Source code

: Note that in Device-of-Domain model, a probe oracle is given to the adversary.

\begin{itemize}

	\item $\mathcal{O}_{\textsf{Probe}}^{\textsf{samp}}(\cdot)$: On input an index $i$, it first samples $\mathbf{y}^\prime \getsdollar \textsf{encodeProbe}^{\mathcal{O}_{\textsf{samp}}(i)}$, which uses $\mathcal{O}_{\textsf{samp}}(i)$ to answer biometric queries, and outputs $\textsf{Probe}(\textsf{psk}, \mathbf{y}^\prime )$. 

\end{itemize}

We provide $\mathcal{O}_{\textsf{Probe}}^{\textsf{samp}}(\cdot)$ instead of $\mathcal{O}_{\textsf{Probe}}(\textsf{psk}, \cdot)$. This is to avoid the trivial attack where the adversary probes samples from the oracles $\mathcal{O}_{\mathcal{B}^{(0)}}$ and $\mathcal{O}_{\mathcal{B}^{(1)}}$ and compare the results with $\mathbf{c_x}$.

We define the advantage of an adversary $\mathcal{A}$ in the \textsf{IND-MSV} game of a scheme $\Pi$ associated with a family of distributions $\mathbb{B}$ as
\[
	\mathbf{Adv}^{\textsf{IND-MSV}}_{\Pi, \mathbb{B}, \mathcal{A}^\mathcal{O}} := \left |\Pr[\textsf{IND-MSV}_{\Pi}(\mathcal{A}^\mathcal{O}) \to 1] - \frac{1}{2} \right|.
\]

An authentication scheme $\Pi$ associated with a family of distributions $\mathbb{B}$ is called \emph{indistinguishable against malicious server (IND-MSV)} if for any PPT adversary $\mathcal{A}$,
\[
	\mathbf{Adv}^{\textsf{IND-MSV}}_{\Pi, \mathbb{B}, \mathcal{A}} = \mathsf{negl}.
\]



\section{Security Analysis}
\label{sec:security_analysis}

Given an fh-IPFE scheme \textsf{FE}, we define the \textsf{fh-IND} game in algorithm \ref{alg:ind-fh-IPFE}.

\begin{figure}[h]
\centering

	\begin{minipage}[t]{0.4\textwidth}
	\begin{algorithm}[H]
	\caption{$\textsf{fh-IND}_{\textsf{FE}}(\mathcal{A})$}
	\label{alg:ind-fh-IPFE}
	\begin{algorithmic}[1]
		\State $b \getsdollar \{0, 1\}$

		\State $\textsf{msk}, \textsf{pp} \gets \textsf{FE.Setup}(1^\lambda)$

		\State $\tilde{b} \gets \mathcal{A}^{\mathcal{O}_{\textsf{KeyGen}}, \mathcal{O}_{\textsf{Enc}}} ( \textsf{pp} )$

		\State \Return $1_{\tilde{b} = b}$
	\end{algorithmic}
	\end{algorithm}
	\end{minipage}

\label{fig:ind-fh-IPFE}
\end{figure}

__________

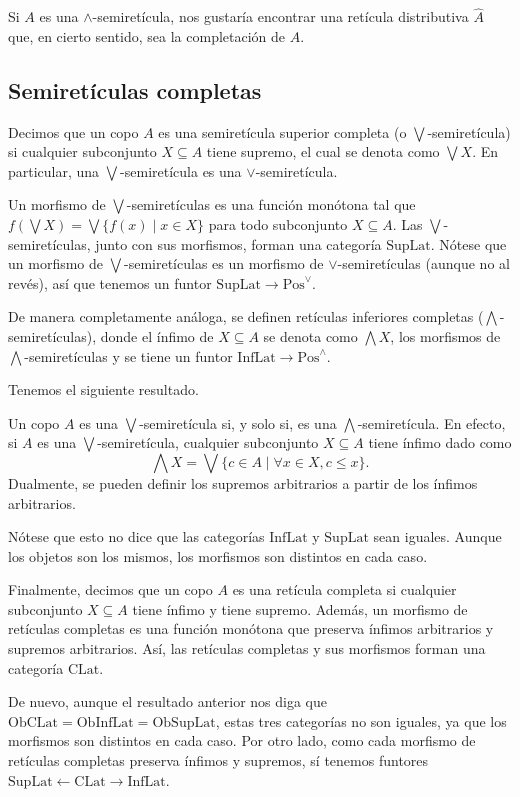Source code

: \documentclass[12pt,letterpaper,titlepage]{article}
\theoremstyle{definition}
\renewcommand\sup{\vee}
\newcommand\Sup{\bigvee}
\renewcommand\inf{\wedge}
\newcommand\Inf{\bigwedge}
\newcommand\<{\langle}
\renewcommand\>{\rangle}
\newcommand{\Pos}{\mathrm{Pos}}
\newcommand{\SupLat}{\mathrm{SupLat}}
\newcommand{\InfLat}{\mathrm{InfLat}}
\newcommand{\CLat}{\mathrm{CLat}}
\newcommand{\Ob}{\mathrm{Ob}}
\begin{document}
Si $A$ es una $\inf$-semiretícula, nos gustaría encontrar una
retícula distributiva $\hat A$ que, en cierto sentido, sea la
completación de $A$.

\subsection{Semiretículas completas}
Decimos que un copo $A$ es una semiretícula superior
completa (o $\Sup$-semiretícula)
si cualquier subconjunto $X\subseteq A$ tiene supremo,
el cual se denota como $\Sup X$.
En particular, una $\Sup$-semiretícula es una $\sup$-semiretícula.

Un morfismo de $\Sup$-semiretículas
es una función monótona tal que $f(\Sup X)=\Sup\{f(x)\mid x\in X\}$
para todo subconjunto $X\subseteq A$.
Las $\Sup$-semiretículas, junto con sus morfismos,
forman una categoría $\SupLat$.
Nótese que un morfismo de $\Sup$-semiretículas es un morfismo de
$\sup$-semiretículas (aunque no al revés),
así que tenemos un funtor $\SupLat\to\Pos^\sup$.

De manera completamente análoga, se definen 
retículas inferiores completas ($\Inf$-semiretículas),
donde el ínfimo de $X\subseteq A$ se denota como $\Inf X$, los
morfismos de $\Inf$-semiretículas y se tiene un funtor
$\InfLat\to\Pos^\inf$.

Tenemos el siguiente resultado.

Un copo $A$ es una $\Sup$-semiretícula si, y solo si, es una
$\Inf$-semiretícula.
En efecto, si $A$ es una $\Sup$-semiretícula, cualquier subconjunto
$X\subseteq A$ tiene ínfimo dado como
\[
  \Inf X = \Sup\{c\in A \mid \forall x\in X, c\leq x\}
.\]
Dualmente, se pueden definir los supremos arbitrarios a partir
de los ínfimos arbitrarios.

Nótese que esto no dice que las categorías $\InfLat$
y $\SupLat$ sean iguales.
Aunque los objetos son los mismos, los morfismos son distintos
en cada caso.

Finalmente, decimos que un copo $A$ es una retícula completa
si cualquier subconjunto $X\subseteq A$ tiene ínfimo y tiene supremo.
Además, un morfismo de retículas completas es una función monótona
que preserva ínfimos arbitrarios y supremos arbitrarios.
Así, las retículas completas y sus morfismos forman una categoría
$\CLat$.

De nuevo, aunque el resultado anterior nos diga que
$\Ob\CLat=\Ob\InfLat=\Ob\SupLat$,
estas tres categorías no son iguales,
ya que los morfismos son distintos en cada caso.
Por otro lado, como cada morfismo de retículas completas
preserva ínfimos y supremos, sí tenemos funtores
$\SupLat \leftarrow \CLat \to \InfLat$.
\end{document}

__________

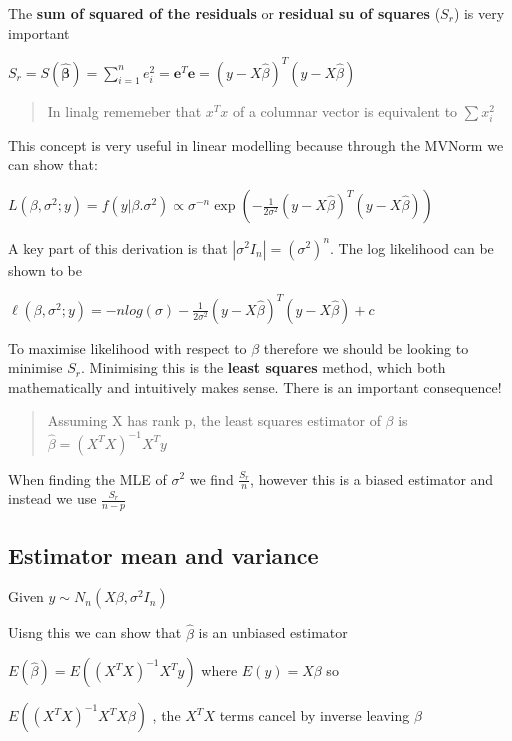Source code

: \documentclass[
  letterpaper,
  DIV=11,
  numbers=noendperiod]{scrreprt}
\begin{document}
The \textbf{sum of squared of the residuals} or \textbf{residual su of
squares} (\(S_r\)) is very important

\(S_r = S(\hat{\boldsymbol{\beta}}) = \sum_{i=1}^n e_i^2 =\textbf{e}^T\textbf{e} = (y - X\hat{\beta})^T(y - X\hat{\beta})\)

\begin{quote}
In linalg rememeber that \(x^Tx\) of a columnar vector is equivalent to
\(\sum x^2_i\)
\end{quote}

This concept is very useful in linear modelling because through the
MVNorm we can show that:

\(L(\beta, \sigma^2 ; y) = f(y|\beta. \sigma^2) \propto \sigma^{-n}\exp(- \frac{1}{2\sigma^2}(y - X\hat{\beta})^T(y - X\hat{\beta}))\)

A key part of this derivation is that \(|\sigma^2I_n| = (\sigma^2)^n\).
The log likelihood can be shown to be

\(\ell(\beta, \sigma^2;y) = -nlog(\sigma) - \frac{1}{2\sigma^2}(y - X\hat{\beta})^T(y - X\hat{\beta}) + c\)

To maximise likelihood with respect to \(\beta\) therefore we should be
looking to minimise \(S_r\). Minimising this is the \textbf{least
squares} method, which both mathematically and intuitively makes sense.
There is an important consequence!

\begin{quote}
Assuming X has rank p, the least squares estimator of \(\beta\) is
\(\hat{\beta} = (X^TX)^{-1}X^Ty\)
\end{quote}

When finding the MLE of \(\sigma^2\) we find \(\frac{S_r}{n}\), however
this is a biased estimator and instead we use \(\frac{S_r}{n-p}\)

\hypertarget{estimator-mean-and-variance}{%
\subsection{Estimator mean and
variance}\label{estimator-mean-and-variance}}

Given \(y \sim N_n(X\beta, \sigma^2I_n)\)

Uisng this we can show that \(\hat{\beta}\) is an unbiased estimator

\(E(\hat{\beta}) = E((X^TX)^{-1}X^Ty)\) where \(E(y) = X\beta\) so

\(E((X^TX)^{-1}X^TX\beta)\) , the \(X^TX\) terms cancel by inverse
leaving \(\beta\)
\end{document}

__________

**Task item:** From the records above, give again exactly the lines running from the line with "el cual se denota como $\Sup X$." to the line with "En efecto, si", inclusive.

**Answer space:**
el cual se denota como $\Sup X$.
En particular, una $\Sup$-semiretícula es una $\sup$-semiretícula.

Un morfismo de $\Sup$-semiretículas
es una función monótona tal que $f(\Sup X)=\Sup\{f(x)\mid x\in X\}$
para todo subconjunto $X\subseteq A$.
Las $\Sup$-semiretículas, junto con sus morfismos,
forman una categoría $\SupLat$.
Nótese que un morfismo de $\Sup$-semiretículas es un morfismo de
$\sup$-semiretículas (aunque no al revés),
así que tenemos un funtor $\SupLat\to\Pos^\sup$.

De manera completamente análoga, se definen 
retículas inferiores completas ($\Inf$-semiretículas),
donde el ínfimo de $X\subseteq A$ se denota como $\Inf X$, los
morfismos de $\Inf$-semiretículas y se tiene un funtor
$\InfLat\to\Pos^\inf$.

Tenemos el siguiente resultado.

Un copo $A$ es una $\Sup$-semiretícula si, y solo si, es una
$\Inf$-semiretícula.
En efecto, si $A$ es una $\Sup$-semiretícula, cualquier subconjunto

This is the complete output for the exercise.